Content starts

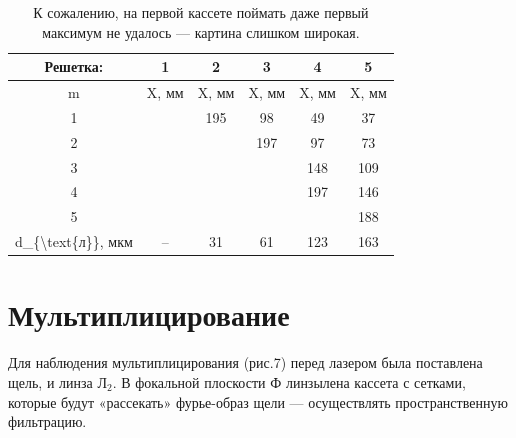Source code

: \documentclass[a4paper, 14pt]{extarticle}%
\newcommand\ECaption[1]{%
     \captionsetup{font=footnotesize}%
     \caption{#1}}
\begin{document}
\begin{table}[h!]
\begin{center}
\begin{tabular}{|c|c|c|c|c|c|}
\hline
\rowcolor[HTML]{00D2CB} 
Решетка:                              & 1                        & 2                        & 3                        & 4                        & 5     \\ \hline
\rowcolor[HTML]{9698ED} 
m                                     & X, мм                    & X, мм                    & X, мм                    & X, мм                    & X, мм \\ \hline
1                                     & \cellcolor[HTML]{DAE8FC} & 195                      & 98                       & 49                       & 37    \\ \hline
\rowcolor[HTML]{9698ED} 
2                                     & \cellcolor[HTML]{DAE8FC} & \cellcolor[HTML]{DAE8FC} & 197                      & 97                       & 73    \\ \hline
3                                     & \cellcolor[HTML]{DAE8FC} & \cellcolor[HTML]{DAE8FC} & \cellcolor[HTML]{DAE8FC} & 148                      & 109   \\ \hline
\rowcolor[HTML]{9698ED} 
4                                     & \cellcolor[HTML]{DAE8FC} & \cellcolor[HTML]{DAE8FC} & \cellcolor[HTML]{DAE8FC} & 197                      & 146   \\ \hline
5                                     & \cellcolor[HTML]{DAE8FC} & \cellcolor[HTML]{DAE8FC} & \cellcolor[HTML]{DAE8FC} & \cellcolor[HTML]{DAE8FC} & 188   \\ \hline
\rowcolor[HTML]{00D2CB} 
d\_\{\textbackslash{}text\{л\}\}, мкм & --                       & 31                       & 61                       & 123                      & 163   \\ \hline
\end{tabular}
\ECaption{К сожалению, на первой кассете поймать даже первый максимум не удалось --- картина слишком широкая.}
\end{center}
\end{table}

\section*{Мультиплицирование}

Для наблюдения мультиплицирования (рис.7) перед лазером была поставлена щель, и линза Л$_2$. В фокальной плоскости
Ф линзылена
кассета с сетками,
которые будут «рассекать» фурье-образ щели
— осуществлять пространственную фильтрацию.
\end{document}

Content ends

Copy out all the data exactly; skip the pictures.

Reply to the task
Source code

: \documentclass[a4paper, 14pt]{extarticle}%
\newcommand\ECaption[1]{%
     \captionsetup{font=footnotesize}%
     \caption{#1}}
\begin{document}
\begin{table}[h!]
\begin{center}
\begin{tabular}{|c|c|c|c|c|c|}
\hline
\rowcolor[HTML]{00D2CB} 
Решетка:                              & 1                        & 2                        & 3                        & 4                        & 5     \\ \hline
\rowcolor[HTML]{9698ED} 
m                                     & X, мм                    & X, мм                    & X, мм                    & X, мм                    & X, мм \\ \hline
1                                     & \cellcolor[HTML]{DAE8FC} & 195                      & 98                       & 49                       & 37    \\ \hline
\rowcolor[HTML]{9698ED} 
2                                     & \cellcolor[HTML]{DAE8FC} & \cellcolor[HTML]{DAE8FC} & 197                      & 97                       & 73    \\ \hline
3                                     & \cellcolor[HTML]{DAE8FC} & \cellcolor[HTML]{DAE8FC} & \cellcolor[HTML]{DAE8FC} & 148                      & 109   \\ \hline
\rowcolor[HTML]{9698ED} 
4                                     & \cellcolor[HTML]{DAE8FC} & \cellcolor[HTML]{DAE8FC} & \cellcolor[HTML]{DAE8FC} & 197                      & 146   \\ \hline
5                                     & \cellcolor[HTML]{DAE8FC} & \cellcolor[HTML]{DAE8FC} & \cellcolor[HTML]{DAE8FC} & \cellcolor[HTML]{DAE8FC} & 188   \\ \hline
\rowcolor[HTML]{00D2CB} 
d\_\{\textbackslash{}text\{л\}\}, мкм & --                       & 31                       & 61                       & 123                      & 163   \\ \hline
\end{tabular}
\ECaption{К сожалению, на первой кассете поймать даже первый максимум не удалось --- картина слишком широкая.}
\end{center}
\end{table}

\section*{Мультиплицирование}

Для наблюдения мультиплицирования (рис.7) перед лазером была поставлена щель, и линза Л$_2$. В фокальной плоскости
Ф линзылена
кассета с сетками,
которые будут «рассекать» фурье-образ щели
— осуществлять пространственную фильтрацию.
\end{document}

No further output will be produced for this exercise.